WHAT TO WORK ON:
Your task is to find every line in the records that holds the string "showTitle" and copy it.
::::
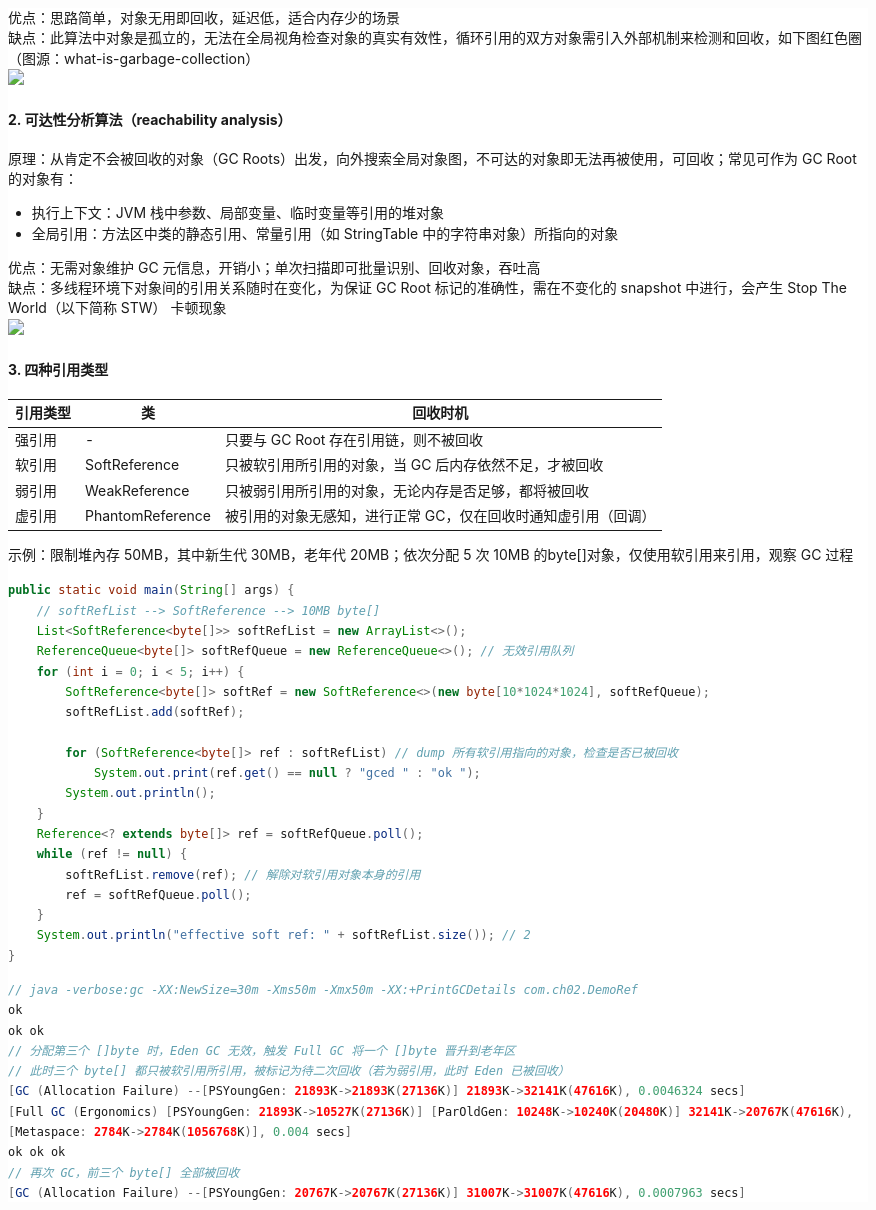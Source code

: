 优点：思路简单，对象无用即回收，延迟低，适合内存少的场景<br />缺点：此算法中对象是孤立的，无法在全局视角检查对象的真实有效性，循环引用的双方对象需引入外部机制来检测和回收，如下图红色圈（图源：what-is-garbage-collection）<br />![](https://cdn.nlark.com/yuque/0/2021/webp/396745/1635930349983-435c621c-feef-4532-ac94-9a177a2506a8.webp#averageHue=%23f1fcfc&clientId=u48eed41d-e6a3-4&from=paste&id=u39e07b2d&originHeight=208&originWidth=580&originalType=url&ratio=1&rotation=0&showTitle=false&status=done&style=shadow&taskId=udfa0ccf6-76d6-4380-98af-d0b01902c04&title=)
<a name="Erbi7"></a>
#### 2. 可达性分析算法（reachability analysis）
原理：从肯定不会被回收的对象（GC Roots）出发，向外搜索全局对象图，不可达的对象即无法再被使用，可回收；常见可作为 GC Root 的对象有：

- 执行上下文：JVM 栈中参数、局部变量、临时变量等引用的堆对象
- 全局引用：方法区中类的静态引用、常量引用（如 StringTable 中的字符串对象）所指向的对象

优点：无需对象维护 GC 元信息，开销小；单次扫描即可批量识别、回收对象，吞吐高<br />缺点：多线程环境下对象间的引用关系随时在变化，为保证 GC Root 标记的准确性，需在不变化的 snapshot 中进行，会产生 Stop The World（以下简称 STW） 卡顿现象<br />![](https://cdn.nlark.com/yuque/0/2021/webp/396745/1635930349986-6e505433-a31c-4cee-ae10-e913c9463475.webp#averageHue=%23d0ebf3&clientId=u48eed41d-e6a3-4&from=paste&id=ud7b6ee87&originHeight=208&originWidth=580&originalType=url&ratio=1&rotation=0&showTitle=false&status=done&style=shadow&taskId=u323894b0-b794-4a60-84fb-d2e2d9fcd50&title=)
<a name="juwuB"></a>
#### 3. 四种引用类型
| 引用类型 | 类 | 回收时机 |
| --- | --- | --- |
| 强引用 | - | 只要与 GC Root 存在引用链，则不被回收 |
| 软引用 | SoftReference | 只被软引用所引用的对象，当 GC 后内存依然不足，才被回收 |
| 弱引用 | WeakReference | 只被弱引用所引用的对象，无论内存是否足够，都将被回收 |
| 虚引用 | PhantomReference | 被引用的对象无感知，进行正常 GC，仅在回收时通知虚引用（回调） |

示例：限制堆內存 50MB，其中新生代 30MB，老年代 20MB；依次分配 5 次 10MB 的byte[]对象，仅使用软引用来引用，观察 GC 过程
```java
public static void main(String[] args) {
    // softRefList --> SoftReference --> 10MB byte[] 
    List<SoftReference<byte[]>> softRefList = new ArrayList<>();
    ReferenceQueue<byte[]> softRefQueue = new ReferenceQueue<>(); // 无效引用队列
    for (int i = 0; i < 5; i++) {
        SoftReference<byte[]> softRef = new SoftReference<>(new byte[10*1024*1024], softRefQueue);
        softRefList.add(softRef);

        for (SoftReference<byte[]> ref : softRefList) // dump 所有软引用指向的对象，检查是否已被回收
            System.out.print(ref.get() == null ? "gced " : "ok ");
        System.out.println();
    }
    Reference<? extends byte[]> ref = softRefQueue.poll();
    while (ref != null) {
        softRefList.remove(ref); // 解除对软引用对象本身的引用
        ref = softRefQueue.poll();
    }
    System.out.println("effective soft ref: " + softRefList.size()); // 2
}
```
```java
// java -verbose:gc -XX:NewSize=30m -Xms50m -Xmx50m -XX:+PrintGCDetails com.ch02.DemoRef
ok 
ok ok 
// 分配第三个 []byte 时，Eden GC 无效，触发 Full GC 将一个 []byte 晋升到老年区
// 此时三个 byte[] 都只被软引用所引用，被标记为待二次回收（若为弱引用，此时 Eden 已被回收）
[GC (Allocation Failure) --[PSYoungGen: 21893K->21893K(27136K)] 21893K->32141K(47616K), 0.0046324 secs]
[Full GC (Ergonomics) [PSYoungGen: 21893K->10527K(27136K)] [ParOldGen: 10248K->10240K(20480K)] 32141K->20767K(47616K), [Metaspace: 2784K->2784K(1056768K)], 0.004 secs]
ok ok ok
// 再次 GC，前三个 byte[] 全部被回收
[GC (Allocation Failure) --[PSYoungGen: 20767K->20767K(27136K)] 31007K->31007K(47616K), 0.0007963 secs]
```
::::
RESULT:
: 优点：思路简单，对象无用即回收，延迟低，适合内存少的场景<br />缺点：此算法中对象是孤立的，无法在全局视角检查对象的真实有效性，循环引用的双方对象需引入外部机制来检测和回收，如下图红色圈（图源：what-is-garbage-collection）<br />![](https://cdn.nlark.com/yuque/0/2021/webp/396745/1635930349983-435c621c-feef-4532-ac94-9a177a2506a8.webp#averageHue=%23f1fcfc&clientId=u48eed41d-e6a3-4&from=paste&id=u39e07b2d&originHeight=208&originWidth=580&originalType=url&ratio=1&rotation=0&showTitle=false&status=done&style=shadow&taskId=udfa0ccf6-76d6-4380-98af-d0b01902c04&title=)
优点：无需对象维护 GC 元信息，开销小；单次扫描即可批量识别、回收对象，吞吐高<br />缺点：多线程环境下对象间的引用关系随时在变化，为保证 GC Root 标记的准确性，需在不变化的 snapshot 中进行，会产生 Stop The World（以下简称 STW） 卡顿现象<br />![](https://cdn.nlark.com/yuque/0/2021/webp/396745/1635930349986-6e505433-a31c-4cee-ae10-e913c9463475.webp#averageHue=%23d0ebf3&clientId=u48eed41d-e6a3-4&from=paste&id=ud7b6ee87&originHeight=208&originWidth=580&originalType=url&ratio=1&rotation=0&showTitle=false&status=done&style=shadow&taskId=u323894b0-b794-4a60-84fb-d2e2d9fcd50&title=)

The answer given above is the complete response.